History of Crossroads Cemetery


 

Crossroads Cemetery

Louis Chandler, Ph.D.

 

The History of the Crossroads Cemetery

The Cross Roads Cemetery, the oldest, continuously operating one in the area, surrounds the Old Stone Church at the intersection of Monroeville Boulevards and Stroschein Road. Together, they create one of the community’s most familiar landmarks.

In the winter of 1799, it is said that a small child, possibly from a passing wagontrain, wandered off and became lost in the woods on the farm of Robert Johnson. No one came looking for him and no one reported him missing. When spring came and the snow melted, the child’s body was discovered. Johnston conducted a search for the child’s family but to no avail. He decided to bury the child where he lay, just a few feet from the spot where Johnston had buried his sister-in-law, Mary Clugston Johnston, in 1796. And in February 1800, Captain Johnston dedicated that portion of the family’s land as a “Common Cemetery.”

The first part of the cemetery was 154 square perches of Johnston land (.96 acres), bordered on the southwest side by the Northern Turnpike, on the west and northwest by Beatty and Joel Monroe properties, and on the northwest side by the William Beatty property (later the site of the Miracle Mile Shopping Center).

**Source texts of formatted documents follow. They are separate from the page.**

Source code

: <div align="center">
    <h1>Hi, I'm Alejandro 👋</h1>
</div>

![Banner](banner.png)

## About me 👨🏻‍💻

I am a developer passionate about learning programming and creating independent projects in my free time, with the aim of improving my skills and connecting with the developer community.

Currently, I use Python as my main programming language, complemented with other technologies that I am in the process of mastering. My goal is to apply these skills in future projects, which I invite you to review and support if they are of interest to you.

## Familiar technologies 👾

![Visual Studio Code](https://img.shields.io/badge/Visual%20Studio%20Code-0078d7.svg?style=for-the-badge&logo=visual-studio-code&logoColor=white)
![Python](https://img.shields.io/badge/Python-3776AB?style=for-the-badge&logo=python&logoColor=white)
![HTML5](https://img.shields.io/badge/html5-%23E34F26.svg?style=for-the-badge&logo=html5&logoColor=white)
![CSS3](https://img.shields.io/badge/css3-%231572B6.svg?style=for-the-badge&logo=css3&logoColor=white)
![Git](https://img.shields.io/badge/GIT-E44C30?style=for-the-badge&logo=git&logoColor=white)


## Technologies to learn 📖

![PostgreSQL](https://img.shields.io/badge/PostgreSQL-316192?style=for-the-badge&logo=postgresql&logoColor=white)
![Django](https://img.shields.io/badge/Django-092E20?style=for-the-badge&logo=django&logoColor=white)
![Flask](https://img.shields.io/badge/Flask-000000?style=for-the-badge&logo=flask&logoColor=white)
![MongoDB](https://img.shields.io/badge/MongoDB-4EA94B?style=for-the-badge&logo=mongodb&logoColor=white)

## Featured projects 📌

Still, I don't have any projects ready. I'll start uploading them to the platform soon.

In the early 1800s the Johnston’s homestead was burned to the ground in an Indian raid. John Johnson then traded some 200 acres of land to his neighbors, the Snodgrasses, for a half of beef, meat from nine hogs and other foods which could be spared to tide the family over until the next growing season. This trade would involve the Snodgrass property next to the cemetery and the Henry Beatty property, later a trailer court on the Prin property on Northern Pike just across from the cemetery. Additional land was donated by the Monroes, the Snodgrasses and the Johnstons.

Thus the Crossroads Cemetery preceded the building of the first Crossroads Church in the 1830s.